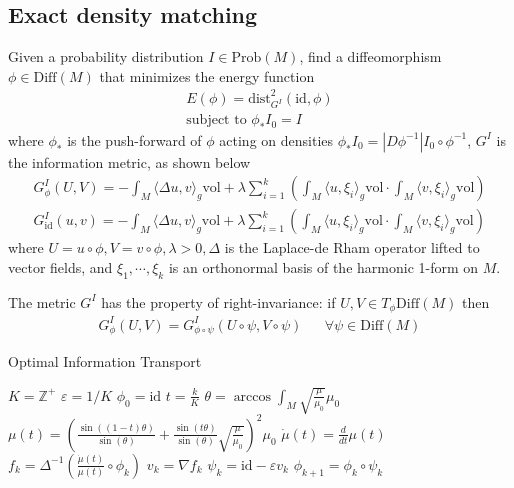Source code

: \documentclass{article}
\theoremstyle{definition}
\theoremstyle{plain}
\begin{document}
\subsection{Exact density matching}
Given a probability distribution $I\in\mathrm{Prob}(M)$, find a diffeomorphism $\phi\in\mathrm{Diff}(M)$ that minimizes the energy function
\begin{align*}
    E(\phi)=\mathrm{dist}^2_{G^I}(\mathrm{id},\phi)\\
    \text{subject to }\phi_*I_0=I
\end{align*}
where $\phi_*$ is the push-forward of $\phi$ acting on densities $\phi_*I_0=|D\phi^{-1}|I_0\circ\phi^{-1}$, $G^I$ is the information metric, as shown below
\begin{align*}
    G^I_\phi(U,V)=-\int_M\langle\Delta u,v\rangle_g \mathrm{vol}+\lambda\sum^k_{i=1}\left(\int_M\langle u,\xi_i\rangle_g \mathrm{vol}\cdot\int_M\langle v,\xi_i\rangle_g \mathrm{vol}\right)\\
    G^I_\mathrm{id}(u,v)=-\int_M\langle\Delta u,v\rangle_g \mathrm{vol}+\lambda\sum^k_{i=1}\left(\int_M\langle u,\xi_i\rangle_g \mathrm{vol}\cdot\int_M\langle v,\xi_i\rangle_g \mathrm{vol}\right)
\end{align*}
where $U=u\circ\phi, V=v\circ\phi, \lambda>0, \Delta$ is the Laplace-de Rham operator lifted to vector fields, and $\xi_1,\cdots,\xi_k$ is an orthonormal basis of the harmonic 1-form on $M$.

The metric $G^I$ has the property of right-invariance: if $U,V\in T_\phi\mathrm{Diff}(M)$ then
\begin{align*}
    G^I_\phi(U,V)=G^I_{\phi\circ\psi}(U\circ\psi,V\circ\psi) && \forall\psi\in\mathrm{Diff}(M)
\end{align*}



\begin{algorithm}  
\caption{Optimal Information Transport}\label{algo1}
    \begin{algorithmic}
        \State $K=\mathbb{Z}^+$
        \State $\varepsilon=1/K$
        \State $\phi_0=\mathrm{id}$
            \State $t=\frac{k}{K}$
            \State $\theta=\arccos\int_M\sqrt{\frac{\mu}{\mu_0}}\mu_0$ 
            \State $\mu(t)=\left(\frac{\sin((1-t)\theta)}{\sin(\theta)}+\frac{\sin(t\theta)}{\sin(\theta)}\sqrt{\frac{\mu}{\mu_0}}\right)^2\mu_0$ 
            \State $\Dot{\mu}(t)=\frac{d}{dt}\mu(t)$ 
            \State $f_k=\Delta^{-1}(\frac{\Dot{\mu}(t)}{\mu(t)}\circ\phi_k)$ 
            \State $v_k=\nabla f_k$ 
            \State $\psi_k=\mathrm{id}-\varepsilon v_k$ 
            \State $\phi_{k+1}=\phi_k\circ\psi_k$ 
        \EndFor
        \State \Return{$\phi$}
    \end{algorithmic}  
\end{algorithm}  
\end{document}
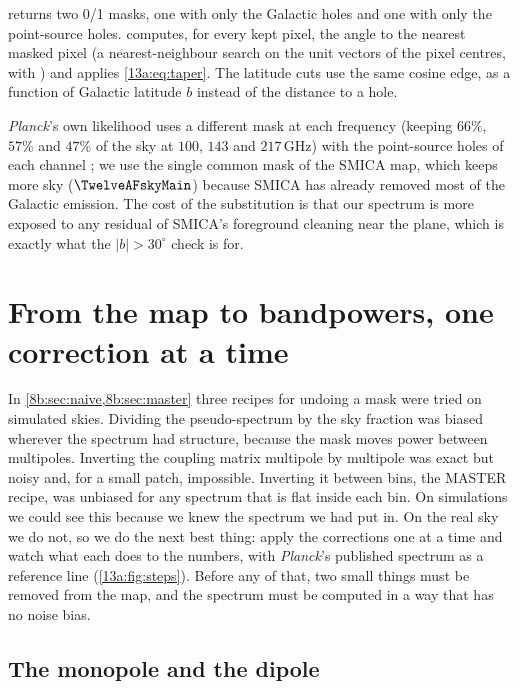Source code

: 
\noindent {} returns two 0/1 masks, one with only the Galactic holes and one with only the
point-source holes.  computes, for every kept pixel, the angle to the nearest masked
pixel (a nearest-neighbour search on the unit vectors of the pixel centres, with )
and applies \eqref{13a:eq:taper}. The latitude cuts use the same cosine edge, as a function of Galactic latitude
$b$ instead of the distance to a hole.

\textit{Planck}'s own likelihood uses a different mask at each frequency (keeping $66\%$, $57\%$ and $47\%$
of the sky at $100$, $143$ and $217$\,GHz) with the point-source holes of each channel
\cite[§3.2.2, Fig.~29]{Planck2018V}; we use the single common mask of the SMICA map, which keeps more sky
($\TwelveAFskyMain$) because SMICA has already removed most of the Galactic emission. The cost of the
substitution is that our spectrum is more exposed to any residual of SMICA's foreground cleaning near the
plane, which is exactly what the $|b|>30^\circ$ check is for.
\section{From the map to bandpowers, one correction at a time}
\label{13a:sec:bandpowers}

In \cref{8b:sec:naive,8b:sec:master} three recipes for undoing a mask were tried on simulated skies.
Dividing the pseudo-spectrum by the sky fraction was biased wherever the spectrum had structure, because
the mask moves power between multipoles. Inverting the coupling matrix multipole by multipole was exact
but noisy and, for a small patch, impossible. Inverting it between bins, the MASTER recipe, was unbiased
for any spectrum that is flat inside each bin. On simulations we could see this because we knew the
spectrum we had put in. On the real sky we do not, so we do the next best thing: apply the corrections one at a
time and watch what each does to the numbers, with \textit{Planck}'s published spectrum as a reference
line (\cref{13a:fig:steps}). Before any of that, two small things must be removed from the map, and the
spectrum must be computed in a way that has no noise bias.

\subsection{The monopole and the dipole}
\label{13a:sec:monodipole}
───
Task goal
Given the listing, work out the number of lines in which the word "holes" is found, and supply only that number.

Answer below
3